Below are entries; repeat exactly, and nothing else, the lines from the one holding "repository and create" through the one holding "- Есть компания", inclusive. Leave the pictures out.

Records for the exercise:
/---

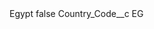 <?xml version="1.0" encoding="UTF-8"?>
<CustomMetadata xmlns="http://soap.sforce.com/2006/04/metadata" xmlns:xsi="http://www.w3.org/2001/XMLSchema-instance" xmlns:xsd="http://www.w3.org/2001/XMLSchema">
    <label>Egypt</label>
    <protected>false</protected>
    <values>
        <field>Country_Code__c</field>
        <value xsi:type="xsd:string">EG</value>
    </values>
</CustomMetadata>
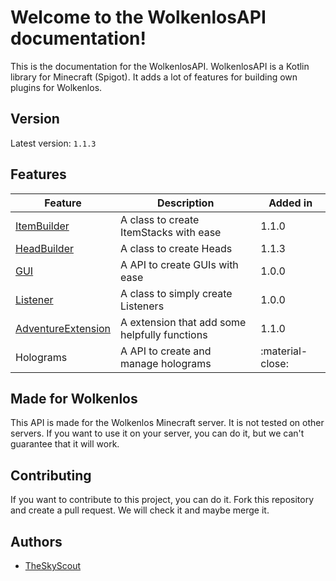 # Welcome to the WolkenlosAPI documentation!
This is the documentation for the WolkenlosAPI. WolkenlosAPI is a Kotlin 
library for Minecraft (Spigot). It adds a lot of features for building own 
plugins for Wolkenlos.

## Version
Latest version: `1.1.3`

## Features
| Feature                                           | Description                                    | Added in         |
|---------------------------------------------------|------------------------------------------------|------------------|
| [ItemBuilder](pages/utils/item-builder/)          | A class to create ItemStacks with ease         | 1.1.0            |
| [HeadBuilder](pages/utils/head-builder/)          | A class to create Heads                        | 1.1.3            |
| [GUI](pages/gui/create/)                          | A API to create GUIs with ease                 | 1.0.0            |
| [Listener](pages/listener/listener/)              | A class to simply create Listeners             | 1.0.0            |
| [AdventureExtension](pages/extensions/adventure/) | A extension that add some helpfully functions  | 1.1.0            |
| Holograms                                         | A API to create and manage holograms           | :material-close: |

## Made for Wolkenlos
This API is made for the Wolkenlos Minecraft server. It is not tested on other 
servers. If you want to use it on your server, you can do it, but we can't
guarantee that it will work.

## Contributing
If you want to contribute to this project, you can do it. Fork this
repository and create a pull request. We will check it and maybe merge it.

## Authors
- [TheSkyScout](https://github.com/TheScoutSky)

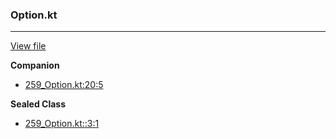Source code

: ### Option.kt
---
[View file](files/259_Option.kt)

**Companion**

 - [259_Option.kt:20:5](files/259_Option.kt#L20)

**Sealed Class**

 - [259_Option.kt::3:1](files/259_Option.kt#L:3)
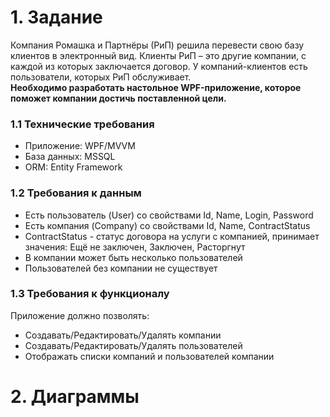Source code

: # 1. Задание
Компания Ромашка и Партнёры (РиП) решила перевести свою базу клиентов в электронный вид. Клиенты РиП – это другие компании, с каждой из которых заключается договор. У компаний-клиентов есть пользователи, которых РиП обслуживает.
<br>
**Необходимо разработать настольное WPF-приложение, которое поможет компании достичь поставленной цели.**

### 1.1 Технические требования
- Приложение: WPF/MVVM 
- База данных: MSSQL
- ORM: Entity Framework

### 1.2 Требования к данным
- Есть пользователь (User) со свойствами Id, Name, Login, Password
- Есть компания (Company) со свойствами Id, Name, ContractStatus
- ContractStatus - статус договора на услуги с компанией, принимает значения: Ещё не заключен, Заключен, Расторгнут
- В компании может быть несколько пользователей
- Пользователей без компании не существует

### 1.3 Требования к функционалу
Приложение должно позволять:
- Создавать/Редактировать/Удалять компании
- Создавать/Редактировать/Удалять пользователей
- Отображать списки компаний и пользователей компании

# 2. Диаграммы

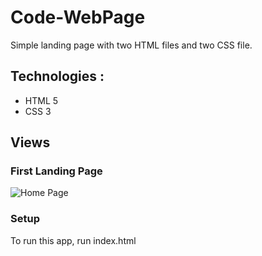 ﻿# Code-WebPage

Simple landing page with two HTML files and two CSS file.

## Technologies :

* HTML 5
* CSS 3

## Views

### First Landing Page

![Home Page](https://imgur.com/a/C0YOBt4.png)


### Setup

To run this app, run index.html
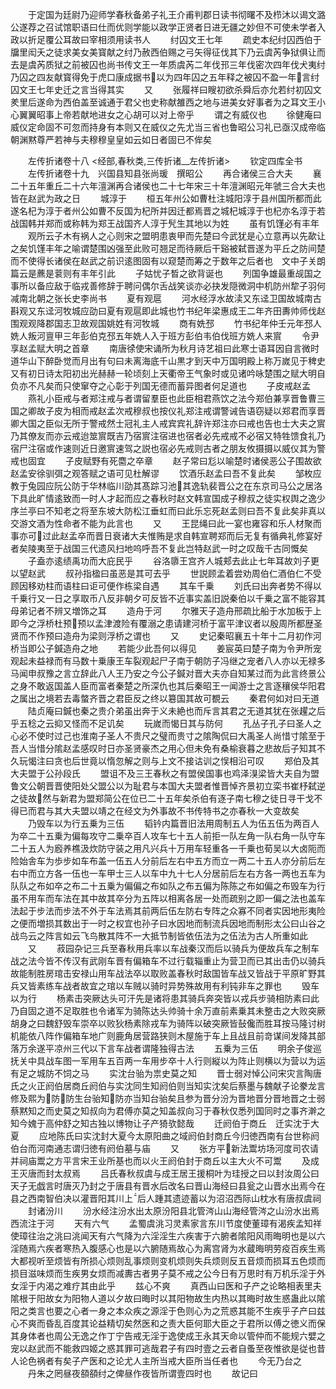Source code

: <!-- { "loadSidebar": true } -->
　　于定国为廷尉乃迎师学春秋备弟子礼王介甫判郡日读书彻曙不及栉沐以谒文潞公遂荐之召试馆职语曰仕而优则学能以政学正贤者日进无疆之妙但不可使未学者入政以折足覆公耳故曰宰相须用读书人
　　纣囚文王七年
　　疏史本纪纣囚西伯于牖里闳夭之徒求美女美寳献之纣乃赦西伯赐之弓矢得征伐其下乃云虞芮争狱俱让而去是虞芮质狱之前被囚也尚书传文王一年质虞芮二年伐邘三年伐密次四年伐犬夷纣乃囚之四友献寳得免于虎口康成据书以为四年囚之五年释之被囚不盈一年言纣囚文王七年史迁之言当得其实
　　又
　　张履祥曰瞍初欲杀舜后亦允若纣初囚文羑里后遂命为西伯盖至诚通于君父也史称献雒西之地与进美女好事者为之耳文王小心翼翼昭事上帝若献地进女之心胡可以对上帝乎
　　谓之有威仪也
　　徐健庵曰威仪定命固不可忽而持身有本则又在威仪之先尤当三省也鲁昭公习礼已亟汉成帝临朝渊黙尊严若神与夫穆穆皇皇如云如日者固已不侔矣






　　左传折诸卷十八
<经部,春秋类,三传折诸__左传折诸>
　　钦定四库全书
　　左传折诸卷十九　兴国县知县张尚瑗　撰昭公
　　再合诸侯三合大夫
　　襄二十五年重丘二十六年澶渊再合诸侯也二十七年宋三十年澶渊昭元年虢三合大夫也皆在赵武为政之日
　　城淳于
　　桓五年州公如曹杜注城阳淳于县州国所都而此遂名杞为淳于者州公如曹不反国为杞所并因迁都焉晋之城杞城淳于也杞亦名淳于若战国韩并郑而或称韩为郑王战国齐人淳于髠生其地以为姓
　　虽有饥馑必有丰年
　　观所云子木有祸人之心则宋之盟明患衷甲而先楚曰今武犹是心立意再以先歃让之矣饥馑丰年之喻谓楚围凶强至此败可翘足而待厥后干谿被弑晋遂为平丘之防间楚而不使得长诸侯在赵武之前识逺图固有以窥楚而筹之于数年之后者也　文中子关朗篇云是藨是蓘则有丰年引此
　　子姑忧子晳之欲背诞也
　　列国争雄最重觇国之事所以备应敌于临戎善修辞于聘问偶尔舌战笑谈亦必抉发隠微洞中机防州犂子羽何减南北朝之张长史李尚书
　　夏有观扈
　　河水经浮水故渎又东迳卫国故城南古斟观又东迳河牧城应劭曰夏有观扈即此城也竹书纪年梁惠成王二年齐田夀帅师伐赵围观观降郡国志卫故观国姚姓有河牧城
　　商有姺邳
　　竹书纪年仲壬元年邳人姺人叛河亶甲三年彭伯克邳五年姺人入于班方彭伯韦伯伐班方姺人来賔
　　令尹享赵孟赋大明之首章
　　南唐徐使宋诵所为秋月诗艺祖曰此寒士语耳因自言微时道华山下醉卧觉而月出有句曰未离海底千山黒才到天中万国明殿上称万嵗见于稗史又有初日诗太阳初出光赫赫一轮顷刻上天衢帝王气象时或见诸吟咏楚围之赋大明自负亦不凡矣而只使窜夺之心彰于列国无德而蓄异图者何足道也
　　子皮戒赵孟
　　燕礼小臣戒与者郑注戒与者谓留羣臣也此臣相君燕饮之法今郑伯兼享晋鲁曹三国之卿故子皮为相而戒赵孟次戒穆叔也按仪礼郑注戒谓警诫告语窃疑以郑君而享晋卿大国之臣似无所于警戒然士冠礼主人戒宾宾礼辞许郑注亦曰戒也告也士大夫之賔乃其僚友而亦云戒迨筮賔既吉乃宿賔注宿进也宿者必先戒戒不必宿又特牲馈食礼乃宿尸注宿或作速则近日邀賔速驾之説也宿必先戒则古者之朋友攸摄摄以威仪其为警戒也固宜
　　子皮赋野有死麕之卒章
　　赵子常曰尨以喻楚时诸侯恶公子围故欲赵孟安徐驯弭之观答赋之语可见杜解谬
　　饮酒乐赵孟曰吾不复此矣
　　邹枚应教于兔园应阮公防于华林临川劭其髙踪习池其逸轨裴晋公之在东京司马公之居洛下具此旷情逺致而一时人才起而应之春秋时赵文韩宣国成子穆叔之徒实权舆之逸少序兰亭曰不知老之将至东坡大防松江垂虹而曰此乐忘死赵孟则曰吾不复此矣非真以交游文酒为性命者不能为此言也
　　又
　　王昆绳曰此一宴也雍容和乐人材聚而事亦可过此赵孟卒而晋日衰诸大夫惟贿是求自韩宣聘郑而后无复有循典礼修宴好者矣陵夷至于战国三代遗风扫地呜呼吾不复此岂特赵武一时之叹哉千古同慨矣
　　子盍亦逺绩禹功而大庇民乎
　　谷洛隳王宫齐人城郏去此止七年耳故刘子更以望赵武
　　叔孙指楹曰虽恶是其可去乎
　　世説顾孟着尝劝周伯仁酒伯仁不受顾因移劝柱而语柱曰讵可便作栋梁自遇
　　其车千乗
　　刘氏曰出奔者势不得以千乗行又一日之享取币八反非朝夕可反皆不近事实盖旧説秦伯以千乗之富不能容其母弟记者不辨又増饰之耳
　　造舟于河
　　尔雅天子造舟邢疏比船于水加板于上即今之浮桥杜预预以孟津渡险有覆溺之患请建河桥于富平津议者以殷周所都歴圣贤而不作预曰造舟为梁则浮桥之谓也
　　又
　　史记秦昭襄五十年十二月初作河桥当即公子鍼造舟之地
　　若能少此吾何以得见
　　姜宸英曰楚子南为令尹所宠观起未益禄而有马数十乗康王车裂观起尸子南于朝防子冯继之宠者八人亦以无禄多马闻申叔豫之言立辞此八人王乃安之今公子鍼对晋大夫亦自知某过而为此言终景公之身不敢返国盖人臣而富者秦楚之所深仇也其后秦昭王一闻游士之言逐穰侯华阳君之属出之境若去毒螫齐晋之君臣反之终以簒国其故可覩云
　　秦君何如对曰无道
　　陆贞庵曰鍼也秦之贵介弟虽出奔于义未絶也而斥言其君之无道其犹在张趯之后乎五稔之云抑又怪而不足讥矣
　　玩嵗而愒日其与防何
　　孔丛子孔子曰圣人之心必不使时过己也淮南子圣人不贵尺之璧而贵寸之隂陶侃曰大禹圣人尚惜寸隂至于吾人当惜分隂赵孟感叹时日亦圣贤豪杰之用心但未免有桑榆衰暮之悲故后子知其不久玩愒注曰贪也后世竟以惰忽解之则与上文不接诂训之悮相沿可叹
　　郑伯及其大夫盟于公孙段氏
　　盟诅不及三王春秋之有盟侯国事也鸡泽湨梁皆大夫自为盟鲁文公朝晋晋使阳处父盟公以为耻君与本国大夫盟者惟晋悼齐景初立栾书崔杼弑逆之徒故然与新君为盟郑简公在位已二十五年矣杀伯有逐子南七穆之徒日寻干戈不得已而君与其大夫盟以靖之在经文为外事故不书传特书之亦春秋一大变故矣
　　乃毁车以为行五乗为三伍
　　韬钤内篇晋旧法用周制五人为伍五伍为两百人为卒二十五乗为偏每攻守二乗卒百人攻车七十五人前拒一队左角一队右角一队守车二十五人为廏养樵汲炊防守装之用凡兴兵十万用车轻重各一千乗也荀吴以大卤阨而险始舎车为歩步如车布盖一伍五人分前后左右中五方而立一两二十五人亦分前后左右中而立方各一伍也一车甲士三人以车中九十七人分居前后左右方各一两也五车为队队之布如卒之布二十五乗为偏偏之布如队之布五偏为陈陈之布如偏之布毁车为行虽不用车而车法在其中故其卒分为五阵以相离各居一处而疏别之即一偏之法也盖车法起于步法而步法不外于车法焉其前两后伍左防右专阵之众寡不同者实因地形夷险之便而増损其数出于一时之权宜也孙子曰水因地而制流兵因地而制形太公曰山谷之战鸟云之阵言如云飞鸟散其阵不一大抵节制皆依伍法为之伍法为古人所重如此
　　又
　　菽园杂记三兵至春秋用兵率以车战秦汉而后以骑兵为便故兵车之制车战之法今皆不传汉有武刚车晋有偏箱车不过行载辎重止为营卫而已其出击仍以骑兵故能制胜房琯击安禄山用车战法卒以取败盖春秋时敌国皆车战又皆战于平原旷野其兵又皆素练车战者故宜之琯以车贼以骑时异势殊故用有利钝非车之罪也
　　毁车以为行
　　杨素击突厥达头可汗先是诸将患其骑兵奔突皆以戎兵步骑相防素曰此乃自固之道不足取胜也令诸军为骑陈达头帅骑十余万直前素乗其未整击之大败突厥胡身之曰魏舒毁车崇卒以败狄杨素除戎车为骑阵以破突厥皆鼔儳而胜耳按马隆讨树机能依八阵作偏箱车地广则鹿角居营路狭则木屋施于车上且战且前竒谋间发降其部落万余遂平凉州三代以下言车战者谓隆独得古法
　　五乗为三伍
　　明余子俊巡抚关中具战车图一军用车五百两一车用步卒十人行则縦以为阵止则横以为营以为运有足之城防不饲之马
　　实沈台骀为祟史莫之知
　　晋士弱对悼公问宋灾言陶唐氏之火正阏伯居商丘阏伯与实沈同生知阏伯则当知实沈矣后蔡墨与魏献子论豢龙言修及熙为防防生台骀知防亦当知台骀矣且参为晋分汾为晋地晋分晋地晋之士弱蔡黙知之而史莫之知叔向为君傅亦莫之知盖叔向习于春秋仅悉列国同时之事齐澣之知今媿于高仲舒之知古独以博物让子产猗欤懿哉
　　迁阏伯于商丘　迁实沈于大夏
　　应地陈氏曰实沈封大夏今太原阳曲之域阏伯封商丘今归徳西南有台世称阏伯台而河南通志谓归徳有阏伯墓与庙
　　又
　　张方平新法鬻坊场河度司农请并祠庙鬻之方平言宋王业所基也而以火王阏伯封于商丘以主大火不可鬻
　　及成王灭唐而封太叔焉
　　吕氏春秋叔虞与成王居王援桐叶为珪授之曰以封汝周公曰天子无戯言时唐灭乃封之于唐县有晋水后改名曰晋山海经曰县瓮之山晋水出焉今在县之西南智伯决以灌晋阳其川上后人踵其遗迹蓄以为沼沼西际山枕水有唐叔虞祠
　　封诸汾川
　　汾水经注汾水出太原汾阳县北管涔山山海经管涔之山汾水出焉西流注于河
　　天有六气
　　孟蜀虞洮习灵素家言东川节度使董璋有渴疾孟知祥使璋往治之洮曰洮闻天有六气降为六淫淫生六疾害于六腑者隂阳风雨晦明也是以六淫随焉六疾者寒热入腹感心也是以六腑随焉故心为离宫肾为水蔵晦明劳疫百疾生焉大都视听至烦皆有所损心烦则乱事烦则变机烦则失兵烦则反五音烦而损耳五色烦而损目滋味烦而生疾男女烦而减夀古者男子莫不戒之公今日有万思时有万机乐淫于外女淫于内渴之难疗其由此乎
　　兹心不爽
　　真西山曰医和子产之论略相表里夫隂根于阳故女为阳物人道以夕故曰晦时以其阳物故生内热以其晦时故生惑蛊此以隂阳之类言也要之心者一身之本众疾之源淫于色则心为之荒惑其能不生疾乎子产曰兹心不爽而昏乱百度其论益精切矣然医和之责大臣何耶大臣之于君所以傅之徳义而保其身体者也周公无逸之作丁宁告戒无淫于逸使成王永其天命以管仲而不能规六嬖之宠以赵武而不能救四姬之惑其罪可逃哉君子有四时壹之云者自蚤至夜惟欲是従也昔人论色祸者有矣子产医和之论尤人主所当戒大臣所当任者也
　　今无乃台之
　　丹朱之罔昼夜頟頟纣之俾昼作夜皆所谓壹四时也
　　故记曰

\---

Solution below:
repository and create a pull request. We will check it and maybe merge it.

## Authors
- [TheSkyScout](https://github.com/TheScoutSky)

Source code

: ### Option.kt
---
[View file](files/259_Option.kt)

**Companion**

 - [259_Option.kt:20:5](files/259_Option.kt#L20)

**Sealed Class**

 - [259_Option.kt::3:1](files/259_Option.kt#L:3)
Source code

: # 1. Задание
Компания Ромашка и Партнёры (РиП) решила перевести свою базу клиентов в электронный вид. Клиенты РиП – это другие компании, с каждой из которых заключается договор. У компаний-клиентов есть пользователи, которых РиП обслуживает.
<br>
**Необходимо разработать настольное WPF-приложение, которое поможет компании достичь поставленной цели.**

### 1.1 Технические требования
- Приложение: WPF/MVVM 
- База данных: MSSQL
- ORM: Entity Framework

### 1.2 Требования к данным
- Есть пользователь (User) со свойствами Id, Name, Login, Password
- Есть компания (Company) со свойствами Id, Name, ContractStatus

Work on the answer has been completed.